Ahí está, en su esquina de siempre, con su carromato de siempre, desprendiendo el olor a humo caliente y ese inconfundible olor que nos anuncia la llegada del invierno. Solo, aterido de frío, con las manos en los bolsillos de su mono azul, el joven castañero se resguarda del viento y la lluvia recostándose sobre su viejo aunque recién pintado carricoche, para sentir el calor de las castañas asadas.
No vocifera su mercancía al pase de los transeúntes, no se mueve ni un ápice de la baldosa del suelo que pisa, no entabla conversación con nadie ni nadie lo saluda al pasar; cual escultura viviente adorna la plaza en invierno y después desaparece, sin que se sepa exactamente cuando.
Languidece la luz de la moderna farola bajo la que siempre se coloca el castañero. Y yo que disfruto de la variedad de colores del otoño, que me embarga el ocre o me hipnotiza ese amarillo dorado, me inunda la tristeza al contemplar una imagen otoñal como la del castañero al que nadie se acerca ya a comprar.

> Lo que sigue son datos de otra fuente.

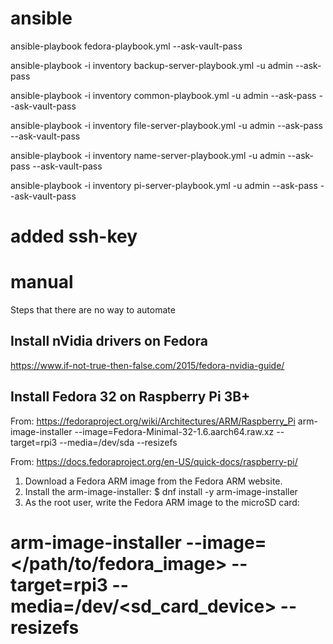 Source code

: # ansible
ansible-playbook fedora-playbook.yml --ask-vault-pass

ansible-playbook -i inventory backup-server-playbook.yml -u admin --ask-pass

ansible-playbook -i inventory common-playbook.yml -u admin --ask-pass --ask-vault-pass

ansible-playbook -i inventory file-server-playbook.yml -u admin --ask-pass --ask-vault-pass

ansible-playbook -i inventory name-server-playbook.yml -u admin --ask-pass --ask-vault-pass

ansible-playbook -i inventory pi-server-playbook.yml -u admin --ask-pass --ask-vault-pass

# added ssh-key

# manual
Steps that there are no way to automate

## Install nVidia drivers on Fedora
https://www.if-not-true-then-false.com/2015/fedora-nvidia-guide/

## Install Fedora 32 on Raspberry Pi 3B+
From: https://fedoraproject.org/wiki/Architectures/ARM/Raspberry_Pi
arm-image-installer --image=Fedora-Minimal-32-1.6.aarch64.raw.xz --target=rpi3 --media=/dev/sda --resizefs

From: https://docs.fedoraproject.org/en-US/quick-docs/raspberry-pi/
1. Download a Fedora ARM image from the Fedora ARM website.
2. Install the arm-image-installer:
  $ dnf install -y arm-image-installer
3. As the root user, write the Fedora ARM image to the microSD card:
  # arm-image-installer --image=</path/to/fedora_image> --target=rpi3 --media=/dev/<sd_card_device> --resizefs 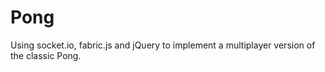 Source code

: Pong
====

Using socket.io, fabric.js and jQuery to implement a multiplayer version of the classic Pong. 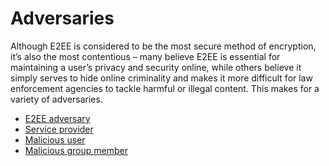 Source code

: # Adversaries

Although E2EE is considered to be the most secure method of encryption, it’s also the most contentious – many believe 
E2EE is essential for maintaining a user’s privacy and security online, while others believe it simply serves to hide 
online criminality and makes it more difficult for law enforcement agencies to tackle harmful or illegal content. 
This makes for a variety of adversaries.

* [E2EE adversary](e2ee/adversaries/E2EE-adversary.md)
* [Service provider](e2ee/adversaries/Service-provider.md)
* [Malicious user](e2ee/adversaries/Malicious-user.md)
* [Malicious group member](e2ee/adversaries/Malicious-group-member.md) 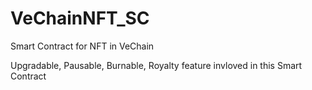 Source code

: # VeChainNFT_SC
Smart Contract for NFT in VeChain

Upgradable, Pausable, Burnable, Royalty feature invloved in this Smart Contract
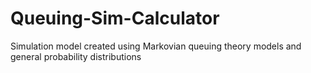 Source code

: # Queuing-Sim-Calculator
Simulation model created using Markovian queuing theory models and general probability distributions
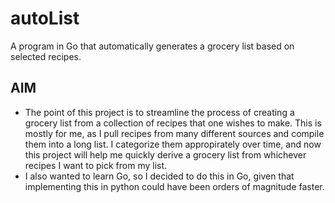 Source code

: # autoList
A program in Go that automatically generates a grocery list based on selected recipes. 


## AIM 
- The point of this project is to streamline the process of creating a grocery list from a collection of recipes that one wishes to make. This is mostly for me, as I pull recipes from many different sources and compile them into a long list. I categorize them appropirately over time, and now this project will help me quickly derive a grocery list from whichever recipes I want to pick from my list. 
- I also wanted to learn Go, so I decided to do this in Go, given that implementing this in python could have been orders of magnitude faster. 
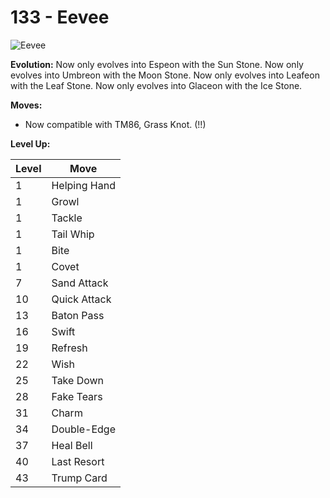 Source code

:# 133 - Eevee
![][133]

**Evolution:**
Now only evolves into Espeon with the Sun Stone.
Now only evolves into Umbreon with the Moon Stone.
Now only evolves into Leafeon with the Leaf Stone.
Now only evolves into Glaceon with the Ice Stone.

**Moves:**

 - Now compatible with TM86, Grass Knot. (!!)

**Level Up:**

Level | Move
---   | ---
  1   | Helping Hand
  1   | Growl
  1   | Tackle
  1   | Tail Whip
  1   | Bite
  1   | Covet
  7   | Sand Attack
 10   | Quick Attack
 13   | Baton Pass
 16   | Swift
 19   | Refresh
 22   | Wish
 25   | Take Down
 28   | Fake Tears
 31   | Charm
 34   | Double-Edge
 37   | Heal Bell
 40   | Last Resort
 43   | Trump Card



[133]: https://raw.githubusercontent.com/PokeAPI/sprites/master/sprites/pokemon/133.png "Eevee"
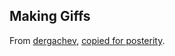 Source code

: ## Making Giffs

From [dergachev](https://gist.github.com/dergachev/4627207), [copied for
posterity](https://gist.github.com/brodieG/fa0234fce4583f0e77d53ebc18fab89c).


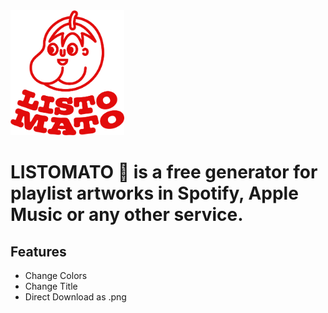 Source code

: <img src="https://github.com/felixbuhler/listomato/blob/main/listomato-intro.png?raw=true" height="200">


# LISTOMATO 🍅 is a free generator for playlist artworks in Spotify, Apple Music or any other service.

## Features

- Change Colors
- Change Title
- Direct Download as .png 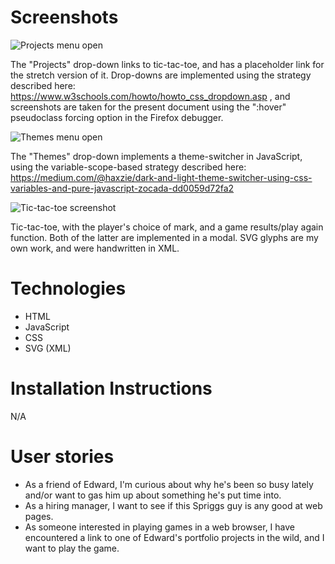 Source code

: # Screenshots
![Projects menu open](https://i.imgur.com/nLElslR.png)

The "Projects" drop-down links to tic-tac-toe, and has a placeholder link for the stretch version of it.  Drop-downs are implemented using the strategy described here: https://www.w3schools.com/howto/howto_css_dropdown.asp , and screenshots are taken for the present document using the ":hover" pseudoclass forcing option in the Firefox debugger.

![Themes menu open](https://i.imgur.com/HwPoDrP.png)

The "Themes" drop-down implements a theme-switcher in JavaScript, using the variable-scope-based strategy described here: https://medium.com/@haxzie/dark-and-light-theme-switcher-using-css-variables-and-pure-javascript-zocada-dd0059d72fa2

![Tic-tac-toe screenshot](https://i.imgur.com/KwueqEc.png)

Tic-tac-toe, with the player's choice of mark, and a game results/play again function.  Both of the latter are implemented in a modal.  SVG glyphs are my own work, and were handwritten in XML.

# Technologies
- HTML
- JavaScript
- CSS
- SVG (XML)

# Installation Instructions
N/A

# User stories
- As a friend of Edward, I'm curious about why he's been so busy lately and/or want to gas him up about something he's put time into.
- As a hiring manager, I want to see if this Spriggs guy is any good at web pages.
- As someone interested in playing games in a web browser, I have encountered a link to one of Edward's portfolio projects in the wild, and I want to play the game.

También apuro el paso o lo miro de reojo para no sentir su mirada en la mía que supongo tristísima y me digo: “otro día”. Me encanta el tacto del cucurucho de papel de estraza caliente con el que me presento algunos días en casa, incitando a mi prole sin mucho éxito, a que saboreen las crujientes castañas asadas.
Creo que el castañero de Vitoria es un símbolo viviente de la cultura y la vida de nuestras generaciones anteriores. No quiero que desaparezca de nuestra plaza porque lo suyo es algo más que una simple figura, que debe ocupar un lugar privilegiado en nuestra sociedad y en nuestro corazón y que se merece un gran homenaje por ser historia viviente.